Aiia Maasarwe: Arrest over killing of Israeli student in Melbourne
A man has been arrested over the killing of a 21-year-old Israeli student in Melbourne, Australian police say.
The body of Aiia Maasarwe, 21, was found near La Trobe University in the city's north. She had taken a tram home late on Tuesday after a comedy show.
She was attacked while speaking on the phone to her sister, authorities said.
A 20-year-old man was arrested in a nearby suburb on Friday.
Victoria Police did not immediately provide further details but thanked the public for their help.
Earlier, detectives said they were not ruling out the possibility that Ms Maasarwe had been sexually assaulted before her killing.
"Our presumption at this stage is that this was a random attack and opportunistic," Inspector Andrew Stamper told reporters on Thursday.
The killing has caused widespread outrage in Australia, sparking renewed anger and debate about violence against women.
On Friday evening, thousands of people took part in a vigil on the steps of the state parliament in central Melbourne. Earlier, hundreds gathered at La Trobe University to remember Aiia.
Her father Saeed Maasarwe, who travelled to Australia from Israel, attended both vigils. He expressed gratitude for the support his family had received from the community and police.
"I am sad because this is the last place my daughter was," he said.
"I wish, I hope, I pray she is now is in a more nice place than this place and in the paradise."
He said his daughter was open-minded, smiling all the time and someone with "big opinions".
"I want to be with her [for] more time but someone decided I could not be," he said.
Ms Maasarwe's sister, worried about Aiia, is reported to have called Australian police around the same time the body was found on Wednesday morning outside a shopping centre.
In their previous call, she had "heard the sound of the phone falling to the ground and heard some voices", Insp Stamper said.
Ms Maasarwe was a student of Chinese and English at a university in Shanghai, her uncle, Abed Katane, told Israeli media. She was on an exchange programme at La Trobe, he said.
"She was an excellent student, full of life. She wasn't in a very dangerous country at all, and yet we are still receiving such a painful message," Mr Katane told the Haaretz newspaper.
The Israeli embassy said it would assist with returning Ms Maasarwe's body to Israel.
A black cap emblazoned with "1986" and a grey t-shirt were found near the crime scene, and were being forensically tested. Police also scoured CCTV footage for clues.
Last June the killing of 22-year-old comedian Eurydice Dixon also generated much public anger. Ms Dixon was raped and killed while walking home after a performance in Melbourne.
That followed a similar case in 2012, when Irish woman Jill Meagher was raped and murdered in Melbourne's inner north while walking home - prompting mass rallies to remember her and raise the issue of women's safety.
"Nothing will change until we change, too. Until we stop blaming 'bad men' - while ignoring the sexist attitudes in our society that created them," Victorian Premier Daniel Andrews said in the wake of Ms Maasarwe's killing.
Prime Minister Scott Morrison called it an "incredibly shocking, despicable and tragic attack".
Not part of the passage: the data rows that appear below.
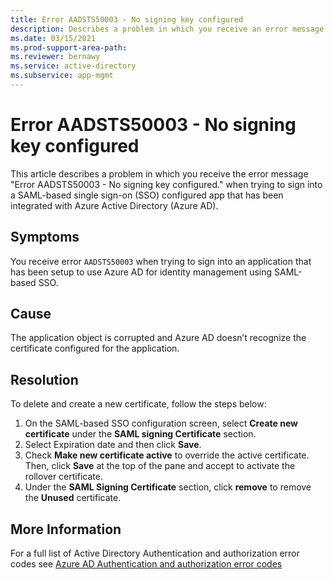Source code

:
 ```yaml
---
title: Error AADSTS50003 - No signing key configured
description: Describes a problem in which you receive an error message when signing in to SAML-based single sign-on configured app that has been configured to use Azure Active Directory as an Identity Provider (IdP). The error you receive is Error AADSTS50003 - No signing key configured.
ms.date: 03/15/2021
ms.prod-support-area-path: 
ms.reviewer: bernawy
ms.service: active-directory
ms.subservice: app-mgmt
---
```

# Error AADSTS50003 - No signing key configured

This article describes a problem in which you receive the error message "Error AADSTS50003 - No signing key configured." when trying to sign into a SAML-based single sign-on (SSO) configured app that has been integrated with Azure Active Directory (Azure AD).

## Symptoms

You receive error `AADSTS50003` when trying to sign into an application that has been setup to use Azure AD for identity management using SAML-based SSO.

## Cause

The application object is corrupted and Azure AD doesn’t recognize the certificate configured for the application.

## Resolution

To delete and create a new certificate, follow the steps below:

1. On the SAML-based SSO configuration screen, select **Create new certificate** under the **SAML signing Certificate** section.
1. Select Expiration date and then click **Save**.
1. Check **Make new certificate active** to override the active certificate. Then, click **Save** at the top of the pane and accept to activate the rollover certificate.
1. Under the **SAML Signing Certificate** section, click **remove** to remove the **Unused** certificate.

## More Information

For a full list of Active Directory Authentication and authorization error codes see [Azure AD Authentication and authorization error codes](/azure/active-directory/develop/reference-aadsts-error-codes)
Australia's human rights commission has said that the country has "a disturbingly high rate of violence against women".
According to government figures, one in five women, and one in 20 men, have experienced sexual violence or threats since the age of 15.
Melbourne, Australia's second-largest city, draws large numbers of foreign students to its many universities. More than 200,000 students came to the state of Victoria in 2017 to study, according to the state government.